O’Brien said after working remotely for much of 2020, doing it a again for a few days wasn’t so tough.

“Every meeting, every practice I was able to be involved with,” O’Brien said. “So it was really, really good back in Tuscaloosa for me, but I’m obviously excited to be here right now.”

O’Brien succeeded Joe Paterno at Penn State in 2012 and spent two seasons there before becoming an NFL head coach. He had previously worked with the New England Patriots for five years (2007-11), the final three as quarterbacks coach for Tom Brady.

The question O’Brien said he gets a lot -- though not in interview sessions because neither Alabama’s Nick Saban nor New England’s Bill Belichick allow assistant coaches to regularly meet with reporters -- is how do the two coaching greats and their programs compare?

“I take a lot of pride in working for two of the greatest coaches of all time in any sport,” O’Brien said. “Coach Belichick, Coach Saban, I’ve learned so much from from both of them. And there’s some fundamentals that they both believe in: Hard work, trust, loyalty.

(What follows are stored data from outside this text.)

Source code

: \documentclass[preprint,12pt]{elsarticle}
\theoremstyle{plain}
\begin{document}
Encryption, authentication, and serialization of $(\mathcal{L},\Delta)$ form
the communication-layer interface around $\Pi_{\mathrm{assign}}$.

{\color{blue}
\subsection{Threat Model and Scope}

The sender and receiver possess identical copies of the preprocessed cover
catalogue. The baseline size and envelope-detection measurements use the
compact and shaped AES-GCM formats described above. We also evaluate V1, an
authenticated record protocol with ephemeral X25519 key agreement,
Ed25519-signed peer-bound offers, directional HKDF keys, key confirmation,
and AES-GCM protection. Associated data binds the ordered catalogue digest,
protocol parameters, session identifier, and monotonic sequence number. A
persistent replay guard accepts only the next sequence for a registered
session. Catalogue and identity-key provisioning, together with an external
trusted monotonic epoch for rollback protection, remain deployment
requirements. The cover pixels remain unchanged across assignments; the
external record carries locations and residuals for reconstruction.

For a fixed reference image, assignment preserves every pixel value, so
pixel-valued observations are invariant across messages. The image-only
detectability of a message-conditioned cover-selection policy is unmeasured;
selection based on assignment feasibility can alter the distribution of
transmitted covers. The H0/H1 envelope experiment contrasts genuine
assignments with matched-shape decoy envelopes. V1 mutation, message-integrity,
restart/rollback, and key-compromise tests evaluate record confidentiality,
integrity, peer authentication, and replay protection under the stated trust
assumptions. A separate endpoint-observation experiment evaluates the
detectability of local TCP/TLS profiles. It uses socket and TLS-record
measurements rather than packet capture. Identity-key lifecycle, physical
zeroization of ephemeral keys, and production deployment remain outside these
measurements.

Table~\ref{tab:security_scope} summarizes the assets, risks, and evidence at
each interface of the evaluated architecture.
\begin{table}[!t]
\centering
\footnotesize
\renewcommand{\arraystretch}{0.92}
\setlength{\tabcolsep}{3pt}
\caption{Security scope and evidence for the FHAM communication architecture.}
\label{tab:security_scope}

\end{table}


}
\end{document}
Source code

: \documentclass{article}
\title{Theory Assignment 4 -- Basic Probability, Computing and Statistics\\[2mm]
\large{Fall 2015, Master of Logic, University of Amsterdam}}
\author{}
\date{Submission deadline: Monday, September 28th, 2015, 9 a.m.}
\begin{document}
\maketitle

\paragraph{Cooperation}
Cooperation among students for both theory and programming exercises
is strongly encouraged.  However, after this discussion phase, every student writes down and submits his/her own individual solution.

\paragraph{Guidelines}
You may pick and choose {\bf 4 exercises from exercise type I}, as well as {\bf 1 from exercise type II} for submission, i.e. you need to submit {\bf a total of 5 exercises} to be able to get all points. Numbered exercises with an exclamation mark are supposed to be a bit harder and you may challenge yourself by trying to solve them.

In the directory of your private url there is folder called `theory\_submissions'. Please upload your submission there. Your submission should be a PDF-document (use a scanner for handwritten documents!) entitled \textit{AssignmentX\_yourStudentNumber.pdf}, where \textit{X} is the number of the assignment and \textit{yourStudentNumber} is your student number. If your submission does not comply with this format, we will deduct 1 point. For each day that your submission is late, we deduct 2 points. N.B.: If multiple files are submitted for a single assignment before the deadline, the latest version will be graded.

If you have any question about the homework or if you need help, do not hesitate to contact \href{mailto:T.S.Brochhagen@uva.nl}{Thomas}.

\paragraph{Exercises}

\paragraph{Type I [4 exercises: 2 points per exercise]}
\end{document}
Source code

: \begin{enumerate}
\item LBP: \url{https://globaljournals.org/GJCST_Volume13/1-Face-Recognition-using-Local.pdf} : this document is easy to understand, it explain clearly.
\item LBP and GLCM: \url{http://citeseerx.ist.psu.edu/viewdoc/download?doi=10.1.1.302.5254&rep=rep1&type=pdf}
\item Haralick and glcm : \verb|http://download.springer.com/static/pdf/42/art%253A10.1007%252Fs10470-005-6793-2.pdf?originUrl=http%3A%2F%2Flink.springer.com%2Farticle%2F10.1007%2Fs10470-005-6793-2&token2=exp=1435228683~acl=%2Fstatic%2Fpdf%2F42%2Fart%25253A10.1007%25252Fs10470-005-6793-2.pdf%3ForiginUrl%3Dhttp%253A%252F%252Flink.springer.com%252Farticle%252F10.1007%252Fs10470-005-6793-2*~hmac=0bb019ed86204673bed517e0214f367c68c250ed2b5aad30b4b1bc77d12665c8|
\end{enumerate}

You know, smart football teams, teams that play selfless, complementary football.”

O’Brien said after he was fired by the Texans last year, ending a seven-year run in Houston, the call he got from Saban to come to Alabama was the only job offer he received.

“And I’m grateful for the opportunity that I’ve had,” O’Brien said. “I think you can count on one hand how many people can say they worked for both guys, and I’m just extremely proud of that.”

The biggest challenge for O’Brien in coming to Alabama was learning the offense.

“When you come here, you know you’re running Alabama’s offense, you’re not bringing your offense in here, and it’s a great offense, with a great history and it was really awesome to learn it, but it was very challenging,” he said.